Not even two weeks into his new job, Germany’s new Christian Democratic Union (CDU) leader, Armin Laschet, is facing his first battle of political will with chancellor Angela Merkel.
On the surface the issue – how much debt Germany can afford to take on in its pandemic emergency relief effort – is no different to the question all European governments are asking.
But Germany is facing into a busy year of state elections, crowned with a federal election in September. And debt – traditionally a cultural minefield in Germany – has the potential to stoke up an identity battle raging within a divided CDU.
Merkel’s closest aide triggered the row by suggesting the ongoing pandemic required an extended break from Germany’s so-called debt brake.

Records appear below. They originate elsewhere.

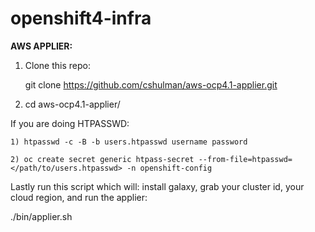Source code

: # openshift4-infra


**AWS APPLIER:**


1) Clone this repo:

	git clone https://github.com/cshulman/aws-ocp4.1-applier.git

2) cd aws-ocp4.1-applier/


If you are doing HTPASSWD: 
	
	1) htpasswd -c -B -b users.htpasswd username password
	
	2) oc create secret generic htpass-secret --from-file=htpasswd=</path/to/users.htpasswd> -n openshift-config


Lastly run this script which will: install galaxy, grab your cluster id, your cloud region, and run the applier:

./bin/applier.sh
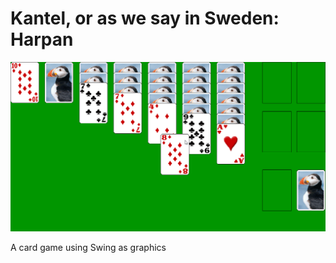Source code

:# Kantel, or as we say in Sweden: Harpan

![Alt Text](https://github.com/adajoh/Kantele/blob/master/kantele.gif)


A card game using Swing as graphics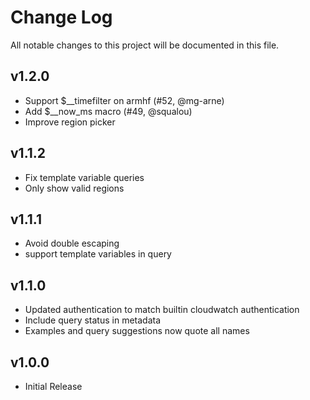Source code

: # Change Log

All notable changes to this project will be documented in this file.

## v1.2.0
- Support $__timefilter on armhf (#52, @mg-arne)
- Add $__now_ms macro (#49, @squalou)
- Improve region picker

## v1.1.2
- Fix template variable queries
- Only show valid regions

## v1.1.1
- Avoid double escaping
- support template variables in query

## v1.1.0

- Updated authentication to match builtin cloudwatch authentication
- Include query status in metadata
- Examples and query suggestions now quote all names

## v1.0.0

- Initial Release
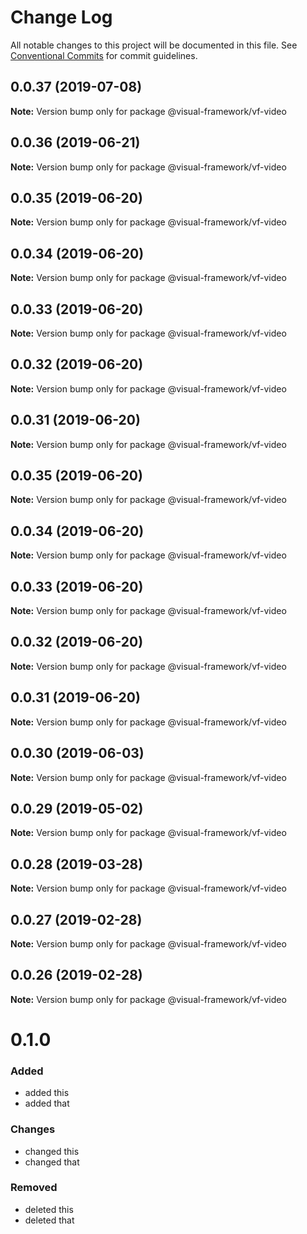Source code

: # Change Log

All notable changes to this project will be documented in this file.
See [Conventional Commits](https://conventionalcommits.org) for commit guidelines.

## 0.0.37 (2019-07-08)

**Note:** Version bump only for package @visual-framework/vf-video





## 0.0.36 (2019-06-21)

**Note:** Version bump only for package @visual-framework/vf-video





## 0.0.35 (2019-06-20)

**Note:** Version bump only for package @visual-framework/vf-video





## 0.0.34 (2019-06-20)

**Note:** Version bump only for package @visual-framework/vf-video





## 0.0.33 (2019-06-20)

**Note:** Version bump only for package @visual-framework/vf-video





## 0.0.32 (2019-06-20)

**Note:** Version bump only for package @visual-framework/vf-video





## 0.0.31 (2019-06-20)

**Note:** Version bump only for package @visual-framework/vf-video





## 0.0.35 (2019-06-20)

**Note:** Version bump only for package @visual-framework/vf-video





## 0.0.34 (2019-06-20)

**Note:** Version bump only for package @visual-framework/vf-video





## 0.0.33 (2019-06-20)

**Note:** Version bump only for package @visual-framework/vf-video





## 0.0.32 (2019-06-20)

**Note:** Version bump only for package @visual-framework/vf-video





## 0.0.31 (2019-06-20)

**Note:** Version bump only for package @visual-framework/vf-video





## 0.0.30 (2019-06-03)

**Note:** Version bump only for package @visual-framework/vf-video





## 0.0.29 (2019-05-02)

**Note:** Version bump only for package @visual-framework/vf-video





## 0.0.28 (2019-03-28)

**Note:** Version bump only for package @visual-framework/vf-video





## 0.0.27 (2019-02-28)

**Note:** Version bump only for package @visual-framework/vf-video





## 0.0.26 (2019-02-28)

**Note:** Version bump only for package @visual-framework/vf-video





# 0.1.0

### Added
- added this
- added that

### Changes

- changed this
- changed that

### Removed

- deleted this
- deleted that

This is an instrument the federal government imposed on itself a decade ago during the euro crisis, imposing clear limits on deficit spending and forcing balanced budgets from 2016 on.
Nearly a decade of fiscal restraint – and borrowing costs at historic, negligible levels – allowed Germany post a series of balanced budgets, even surpluses, until last March. Then Bundestag MPs voted to suspend the debt brake to allow €156 billion in emergency stimulus measures – 10 per cent of Germany’s gross national product – to fight the growing Covid-19 crisis.
Rewriting the rules
Rather than reimpose the brake in 2022 as planned, Merkel’s chief-of-staff, Helge Braun, proposed rewriting the rules to allow a “reliable corridor for new borrowing... and stipulating a clear date for the return to compliance with the debt rules”.
Braun’s idea for greater fiscal wriggle room was a step too far for fans of Germany’s balanced budget fiscal orthodoxy, the so-called black zero policy. Within hours the chancellery kite was shot down with unusual venom – by friendly fire within the CDU.
With some haste, Braun insisted his was a “personal opinion”, but his row-back failed to convince many in Berlin who know the top chancellery official never does anything without the permission of his boss.
Leading the attack, and defending the debt brake in its current form, was Laschet. The new CDU leader told a closed-door meeting of his parliamentary party that the debt brake was “here to stay”.
“If members of the government see it necessary to change the constitution, they should co-ordinate ahead of time with the party and the parliamentary party,” he told MPs.
Debt corset
Laschet’s enthusiasm for the self-imposed debt corset is driven less by fiscal conviction than realpolitik. Earlier this month, some 47 per cent of CDU delegates, mostly the party’s influential business and conservative wings, refused to back as leader a man they view as a Merkel continuity candidate.
Merkel’s push to modernise the party – moving it to the political centre – secured the CDU four terms in office since 2005.
For the right wing of the CDU, her 18-year era as party leader until 2018 was an extended period of estrangement. On her watch, the party abandoned policy touchstones such as military service and nuclear power. Signing Berlin up to an EU emergency fund last year, allowing the European Commission to issue debt for the first time, pushed CDU conservatives to the brink.
With Merkel’s departure looming after September’s election, a chancellery push to soften the debt rulebook proved the final straw for CDU conservatives.
Laschet won this round on a debt brake holiday, knowing his credibility is on the line with sceptical CDU conservatives, many based in the powerful southwest state of Baden-Württemberg.
The poll to elect a new state government on March 16th is, for Laschet, a first test of his ability to unite his party – and run as chancellor hopeful in September.